Centres d’appels – Ses dirigeants ont bien tenté d’anticiper la sortie de crise sanitaire. Dès octobre 2020, Eric Yuan affirme ainsi qu’il faut “devenir bien plus qu’une simple plateforme de communication vidéo”. L’entreprise a d’abord créé un service d’événements virtuels, permettant d’organiser des cours de yoga, des séances de fitness ou des conférences. Mais ce marché n’a jamais véritablement décollé.
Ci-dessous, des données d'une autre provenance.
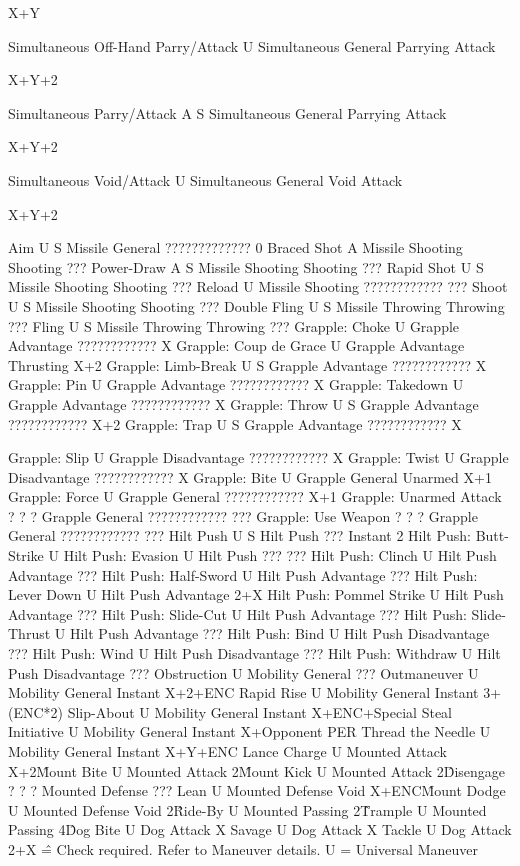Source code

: \documentclass[oneside,11pt,english]{book}
\begin{document}
X+Y 

Simultaneous Off-Hand Parry/Attack U Simultaneous General Parrying 
Attack 

X+Y+2 

Simultaneous Parry/Attack A S Simultaneous General Parrying 
Attack 

X+Y+2 

Simultaneous Void/Attack U Simultaneous General Void 
Attack 

X+Y+2 

Aim U S Missile General ????????????? 0 
Braced Shot A Missile Shooting Shooting ??? 
Power-Draw A S Missile Shooting Shooting ??? 
Rapid Shot U S Missile Shooting Shooting ??? 
Reload U Missile Shooting ???????????? ??? 
Shoot U S Missile Shooting Shooting ??? 
Double Fling U S Missile Throwing Throwing ??? 
Fling U S Missile Throwing Throwing ??? 
Grapple: Choke U Grapple Advantage ???????????? X 
Grapple: Coup de Grace U Grapple Advantage Thrusting X+2 
Grapple: Limb-Break U S Grapple Advantage ???????????? X 
Grapple: Pin U Grapple Advantage ???????????? X 
Grapple: Takedown U Grapple Advantage ???????????? X 
Grapple: Throw U S Grapple Advantage ???????????? X+2 
Grapple: Trap U S Grapple Advantage ???????????? X 


Grapple: Slip U Grapple Disadvantage ???????????? X 
Grapple: Twist U Grapple Disadvantage ???????????? X 
Grapple: Bite U Grapple General Unarmed X+1 
Grapple: Force U Grapple General ???????????? X+1 
Grapple: Unarmed Attack ? ? ? Grapple General ???????????? ??? 
Grapple: Use Weapon ? ? ? Grapple General ???????????? ??? 
Hilt Push U S Hilt Push ??? Instant 2 
Hilt Push: Butt-Strike U 
Hilt Push: Evasion U Hilt Push ??? ??? 
Hilt Push: Clinch U Hilt Push Advantage ??? 
Hilt Push: Half-Sword U Hilt Push Advantage ??? 
Hilt Push: Lever Down U Hilt Push Advantage 2+X 
Hilt Push: Pommel Strike U Hilt Push Advantage ??? 
Hilt Push: Slide-Cut U Hilt Push Advantage ??? 
Hilt Push: Slide-Thrust U Hilt Push Advantage ??? 
Hilt Push: Bind U Hilt Push Disadvantage ??? 
Hilt Push: Wind U Hilt Push Disadvantage ??? 
Hilt Push: Withdraw U Hilt Push Disadvantage ??? 
Obstruction U Mobility General ??? 
Outmaneuver U Mobility General Instant X+2+ENC 
Rapid Rise U Mobility General Instant 3+(ENC*2) 
Slip-About U Mobility General Instant X+ENC+Special 
Steal Initiative U Mobility General Instant X+Opponent PER 
Thread the Needle U Mobility General Instant X+Y+ENC 
Lance Charge U Mounted Attack X+2\^ 
Mount Bite U Mounted Attack 2\^ 
Mount Kick U Mounted Attack 2\^ 
Disengage ? ? ? Mounted Defense ??? 
Lean U Mounted Defense Void X+ENC\^ 
Mount Dodge U Mounted Defense Void 2\^ 
Ride-By U Mounted Passing 2\^ 
Trample U Mounted Passing 4\^ 
Dog Bite U Dog Attack X 
Savage U Dog Attack X 
Tackle U Dog Attack 2+X 
\^ = Check required. Refer to Maneuver details. 
U = Universal Maneuver 
\end{document}
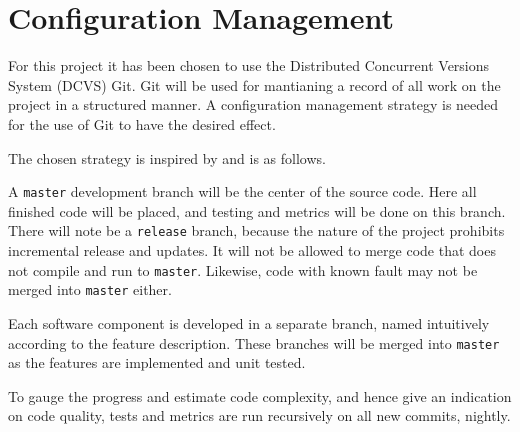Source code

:\documentclass[Main_Assignment3]{subfiles}
\begin{document}
	\section{Configuration Management} %
		\label{sec:configuration_management}
		For this project it has been chosen to use the Distributed Concurrent Versions System (DCVS) Git.
		Git will be used for mantianing a record of all work on the project in a structured manner.
		A configuration management strategy is needed for the use of Git to have the desired effect.

		The chosen strategy is inspired by \cite{vincentdriessen2010} and is as follows.

		A \texttt{master} development branch will be the center of the source code. Here all finished code will be placed, and testing and metrics will be done on this branch.
		There will note be a \texttt{release} branch, because the nature of the project prohibits incremental release and updates.
		It will not be allowed to merge code that does not compile and run to \texttt{master}.
		Likewise, code with known fault may not be merged into \texttt{master} either.

		Each software component is developed in a separate branch, named intuitively according to the feature description.
		These branches will be merged into \texttt{master} as the features are implemented and unit tested.

		To gauge the progress and estimate code complexity, and hence give an indication on code quality, tests and metrics are run recursively on all new commits, nightly.

\end{document}
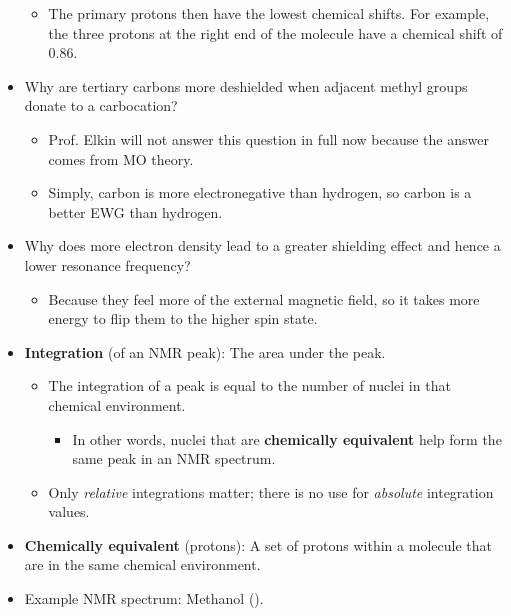 \documentclass[../notes.tex]{subfiles}
\begin{document}
\begin{itemize}
\begin{itemize}
        \item The primary protons then have the lowest chemical shifts. For example, the three protons at the right end of the molecule have a chemical shift of 0.86.
    \end{itemize}
    \item Why are tertiary carbons more deshielded when adjacent methyl groups donate to a carbocation?
    \begin{itemize}
        \item Prof. Elkin will not answer this question in full now because the answer comes from MO theory.
        \item Simply, carbon is more electronegative than hydrogen, so carbon is a better EWG than hydrogen.
    \end{itemize}
    \pagebreak
    \item Why does more electron density lead to a greater shielding effect and hence a lower resonance frequency?
    \begin{itemize}
        \item Because they feel more of the external magnetic field, so it takes more energy to flip them to the higher spin state.
    \end{itemize}
    \item \textbf{Integration} (of an NMR peak): The area under the peak.
    \begin{itemize}
        \item The integration of a peak is equal to the number of nuclei in that chemical environment.
        \begin{itemize}
            \item In other words, nuclei that are \textbf{chemically equivalent} help form the same peak in an NMR spectrum.
        \end{itemize}
        \item Only \emph{relative} integrations matter; there is no use for \emph{absolute} integration values.
    \end{itemize}
    \item \textbf{Chemically equivalent} (protons): A set of protons within a molecule that are in the same chemical environment.
    \item Example  NMR spectrum: Methanol ().
    \begin{figure}[h!]
        \centering
\end{figure}
\end{itemize}
\end{document}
Elle a ensuite lancé ses propres outils de gestion des centres d’appels, après l’échec du rachat du spécialiste américain Five9. Cette activité, qui vient de signer un contrat portant sur 20.000 postes en Espagne, représente aujourd’hui son principal relais de croissance. Enfin, Zoom a bâti petit à petit une suite bureautique, proposant une boîte e-mail, un calendrier ou encore des documents collaboratifs.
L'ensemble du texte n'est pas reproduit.